Deupree v. State

224 P. 993 | Okla. Crim. App. | 1924

Plaintiff in error, here referred to as the defendant, in the trial was designated by different names. In the caption of the information the name appears "J.M. Deupree"; in the body of the information, "James Deupree"; in other parts of the record, "Jim Deupree." The defendant, as one of his assignments of error, maintains that this discrepancy in names is fatal to a sustaining of the conviction.

Defendant now claims that in the court below he interposed an objection because of this discrepancy at the beginning of the testimony of the first witness for the state. The objection so interposed was as follows:

"Comes now the defendant and objects to the introduction of any testimony in this case for the reason that the information fails to charge an offense against him under the laws of the state of Oklahoma."

The objection so made was insufficient to call the court's attention to this discrepancy. The defendant will not be permitted to take advantage of veiled objections, couched in such language that the court cannot determine from the objection the real ground upon which such objection is based.

There can be no controversy, from the entire record and testimony, that J.M. Deupree, James Deupree, and Jim Deupree were one and the same person; no showing was *89 made that there were other Deuprees having illegal possession of intoxicating liquor at or near this time, or at any time.

The testimony discloses that at the time alleged in the information, February 18, 1921, certain peace officers, acting under authority of a search warrant, went to the residence of the defendant in Capitol Hill and there found, under the back steps leading up to a porch, three gallons of corn whisky. The officers, or some of them, testified that a snow had fallen the night previous; that an automobile belonging to defendant stood in the driveway near the house; and that tracks in the snow indicated that some person had passed to and from the automobile to the front door of the house and that there were tracks on the back steps leading to the side of steps where the whisky was found.

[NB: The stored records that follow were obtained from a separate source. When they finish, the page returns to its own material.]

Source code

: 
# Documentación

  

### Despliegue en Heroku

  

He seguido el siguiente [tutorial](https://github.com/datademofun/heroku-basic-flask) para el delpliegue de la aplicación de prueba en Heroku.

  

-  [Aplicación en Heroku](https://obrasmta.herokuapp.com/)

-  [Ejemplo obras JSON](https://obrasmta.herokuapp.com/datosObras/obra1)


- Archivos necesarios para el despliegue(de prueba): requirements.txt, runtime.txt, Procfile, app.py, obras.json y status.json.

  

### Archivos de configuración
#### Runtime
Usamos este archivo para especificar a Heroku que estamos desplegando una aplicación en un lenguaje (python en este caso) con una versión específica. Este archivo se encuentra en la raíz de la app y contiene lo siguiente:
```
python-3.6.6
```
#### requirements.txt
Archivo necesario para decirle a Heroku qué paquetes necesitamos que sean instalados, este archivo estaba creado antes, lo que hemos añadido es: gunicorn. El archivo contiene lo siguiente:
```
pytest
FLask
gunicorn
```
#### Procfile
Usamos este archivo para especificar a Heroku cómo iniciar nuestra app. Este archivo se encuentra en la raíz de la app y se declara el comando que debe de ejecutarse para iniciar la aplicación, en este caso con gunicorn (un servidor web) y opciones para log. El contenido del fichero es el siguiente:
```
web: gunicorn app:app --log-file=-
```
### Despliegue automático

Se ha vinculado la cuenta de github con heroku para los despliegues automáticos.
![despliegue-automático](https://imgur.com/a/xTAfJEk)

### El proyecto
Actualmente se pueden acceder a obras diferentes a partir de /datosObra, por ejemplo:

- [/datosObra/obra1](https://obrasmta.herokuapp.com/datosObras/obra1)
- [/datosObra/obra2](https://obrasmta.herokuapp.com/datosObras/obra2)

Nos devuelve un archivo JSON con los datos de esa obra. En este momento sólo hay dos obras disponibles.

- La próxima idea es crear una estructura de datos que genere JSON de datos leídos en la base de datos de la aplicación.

The defendant testified in his own behalf that he had left the Kingkade Hotel at midnight the night previous; that at that time no snow had fallen; that when he awoke, late the next morning, there was about six inches of snow on the ground; that there were no tracks in the snow made by his automobile; and that the tracks leading from the front door of the house to the car were made by him and an officer when the search was in progress, in an effort to start the engine of the car. Defendant denied that he knew anything about the whisky found by the officers, and claimed that it had been placed there by some person or persons unknown to him; he claimed further that certain persons in that neighborhood were making an effort to get him to remove from the community and that some one of them might have placed the whisky there for the purpose of causing his arrest. Defendant stated that the whisky found was a poor quality of whisky, containing dregs and particles of drugs held in solution; that he drank whisky habitually, but not *90 whisky of that character; that he did not at that time, or at any time, sell or keep for sale this or any other whisky.

On rebuttal the officers denied defendant's explanation as to the tracks.

Upon this conflicting evidence the jury rendered a verdict of guilty, assessing the minimum punishment. The sufficiency of the evidence was challenged by defendant in his motion for a new trial, which was by the court overruled.

Applying the rule often announced, that verdict of a jury will not be disturbed where there is direct evidence of a probative character tending to sustain the verdict, and that the weight of the evidence and the credibility of the witnesses are questions for the jury, the judgment of the trial court must be affirmed; and it is so ordered.

MATSON, P.J., and DOYLE, J., concur.